-------- DATA RECORDS
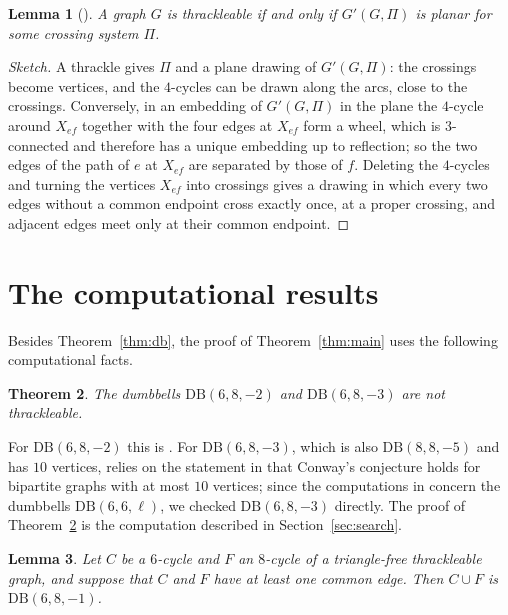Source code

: \documentclass[11pt]{amsart}
\newtheorem{theorem}{Theorem}[section]
\newtheorem{lemma}[theorem]{Lemma}
\theoremstyle{definition}
\theoremstyle{remark}
\numberwithin{equation}{section}
\newcommand{\DB}{\mathrm{DB}}
\begin{document}
\begin{lemma}[{\cite[Section~4]{FP11}}]\label{lem:fp}
A graph $G$ is thrackleable if and only if $G'(G,\Pi)$ is planar for some crossing system $\Pi$.
\end{lemma}

\begin{proof}[Sketch]
A thrackle gives $\Pi$ and a plane drawing of $G'(G,\Pi)$: the crossings become vertices, and the $4$-cycles can be drawn along the arcs, close to the crossings. Conversely, in an embedding of $G'(G,\Pi)$ in the plane the $4$-cycle around $X_{ef}$ together with the four edges at $X_{ef}$ form a wheel, which is $3$-connected and therefore has a unique embedding up to reflection; so the two edges of the path of $e$ at $X_{ef}$ are separated by those of $f$. Deleting the $4$-cycles and turning the vertices $X_{ef}$ into crossings gives a drawing in which every two edges without a common endpoint cross exactly once, at a proper crossing, and adjacent edges meet only at their common endpoint.
\end{proof}

\section{The computational results}\label{sec:comp}

Besides Theorem~\ref{thm:db}, the proof of Theorem~\ref{thm:main} uses the following computational facts.

\begin{theorem}\label{thm:dbs}
The dumbbells $\DB(6,8,-2)$ and $\DB(6,8,-3)$ are not thrackleable.
\end{theorem}

For $\DB(6,8,-2)$ this is \cite[Lemma~4.2]{Sco26}. For $\DB(6,8,-3)$, which is also $\DB(8,8,-5)$ and has $10$ vertices, \cite[Lemma~3.13]{Sco26} relies on the statement in \cite{FP11} that Conway's conjecture holds for bipartite graphs with at most $10$ vertices; since the computations in \cite[Section~4]{FP11} concern the dumbbells $\DB(6,6,\ell)$, we checked $\DB(6,8,-3)$ directly. The proof of Theorem~\ref{thm:dbs} is the computation described in Section~\ref{sec:search}.

\begin{lemma}\label{lem:overlap}
Let $C$ be a $6$-cycle and $F$ an $8$-cycle of a triangle-free thrackleable graph, and suppose that $C$ and $F$ have at least one common edge. Then $C\cup F$ is $\DB(6,8,-1)$.
\end{lemma}
\end{document}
----------------
If a line in the entries contains "cite", copy it.

▶ **ANSWER BELOW**:
\begin{lemma}[{\cite[Section~4]{FP11}}]\label{lem:fp}
For $\DB(6,8,-2)$ this is \cite[Lemma~4.2]{Sco26}. For $\DB(6,8,-3)$, which is also $\DB(8,8,-5)$ and has $10$ vertices, \cite[Lemma~3.13]{Sco26} relies on the statement in \cite{FP11} that Conway's conjecture holds for bipartite graphs with at most $10$ vertices; since the computations in \cite[Section~4]{FP11} concern the dumbbells $\DB(6,6,\ell)$, we checked $\DB(6,8,-3)$ directly. The proof of Theorem~\ref{thm:dbs} is the computation described in Section~\ref{sec:search}.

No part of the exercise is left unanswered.